* [EXERCISE PROMPT] Will you give every entry again exactly as it stands?
GIVEN INFORMATION Start Marker
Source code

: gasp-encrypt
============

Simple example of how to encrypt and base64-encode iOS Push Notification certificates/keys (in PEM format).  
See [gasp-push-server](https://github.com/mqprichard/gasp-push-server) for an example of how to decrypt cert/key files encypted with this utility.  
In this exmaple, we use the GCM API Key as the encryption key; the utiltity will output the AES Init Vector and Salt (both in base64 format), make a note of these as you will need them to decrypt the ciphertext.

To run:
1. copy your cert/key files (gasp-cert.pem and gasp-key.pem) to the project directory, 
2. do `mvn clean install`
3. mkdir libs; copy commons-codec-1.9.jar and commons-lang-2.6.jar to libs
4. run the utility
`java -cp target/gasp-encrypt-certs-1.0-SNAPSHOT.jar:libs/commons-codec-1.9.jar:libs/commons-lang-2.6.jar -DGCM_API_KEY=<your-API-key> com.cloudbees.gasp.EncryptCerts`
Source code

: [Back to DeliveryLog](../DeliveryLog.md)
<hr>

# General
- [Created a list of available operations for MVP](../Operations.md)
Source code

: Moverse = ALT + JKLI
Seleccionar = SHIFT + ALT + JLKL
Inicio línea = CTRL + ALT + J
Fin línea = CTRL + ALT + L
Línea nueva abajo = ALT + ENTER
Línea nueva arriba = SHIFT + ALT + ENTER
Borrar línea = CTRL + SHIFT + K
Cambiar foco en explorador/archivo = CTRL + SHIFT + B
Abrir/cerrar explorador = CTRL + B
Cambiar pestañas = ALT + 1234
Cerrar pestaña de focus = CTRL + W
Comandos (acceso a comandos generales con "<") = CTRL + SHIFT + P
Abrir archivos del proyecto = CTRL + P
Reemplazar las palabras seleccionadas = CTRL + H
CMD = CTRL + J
GIVEN INFORMATION End Marker
* [RESPONSE AREA]
Source code

: gasp-encrypt
============

Simple example of how to encrypt and base64-encode iOS Push Notification certificates/keys (in PEM format).  
See [gasp-push-server](https://github.com/mqprichard/gasp-push-server) for an example of how to decrypt cert/key files encypted with this utility.  
In this exmaple, we use the GCM API Key as the encryption key; the utiltity will output the AES Init Vector and Salt (both in base64 format), make a note of these as you will need them to decrypt the ciphertext.

To run:
1. copy your cert/key files (gasp-cert.pem and gasp-key.pem) to the project directory, 
2. do `mvn clean install`
3. mkdir libs; copy commons-codec-1.9.jar and commons-lang-2.6.jar to libs
4. run the utility
`java -cp target/gasp-encrypt-certs-1.0-SNAPSHOT.jar:libs/commons-codec-1.9.jar:libs/commons-lang-2.6.jar -DGCM_API_KEY=<your-API-key> com.cloudbees.gasp.EncryptCerts`
Source code

: [Back to DeliveryLog](../DeliveryLog.md)
<hr>

# General
- [Created a list of available operations for MVP](../Operations.md)
Source code

: Moverse = ALT + JKLI
Seleccionar = SHIFT + ALT + JLKL
Inicio línea = CTRL + ALT + J
Fin línea = CTRL + ALT + L
Línea nueva abajo = ALT + ENTER
Línea nueva arriba = SHIFT + ALT + ENTER
Borrar línea = CTRL + SHIFT + K
Cambiar foco en explorador/archivo = CTRL + SHIFT + B
Abrir/cerrar explorador = CTRL + B
Cambiar pestañas = ALT + 1234
Cerrar pestaña de focus = CTRL + W
Comandos (acceso a comandos generales con "<") = CTRL + SHIFT + P
Abrir archivos del proyecto = CTRL + P
Reemplazar las palabras seleccionadas = CTRL + H
CMD = CTRL + J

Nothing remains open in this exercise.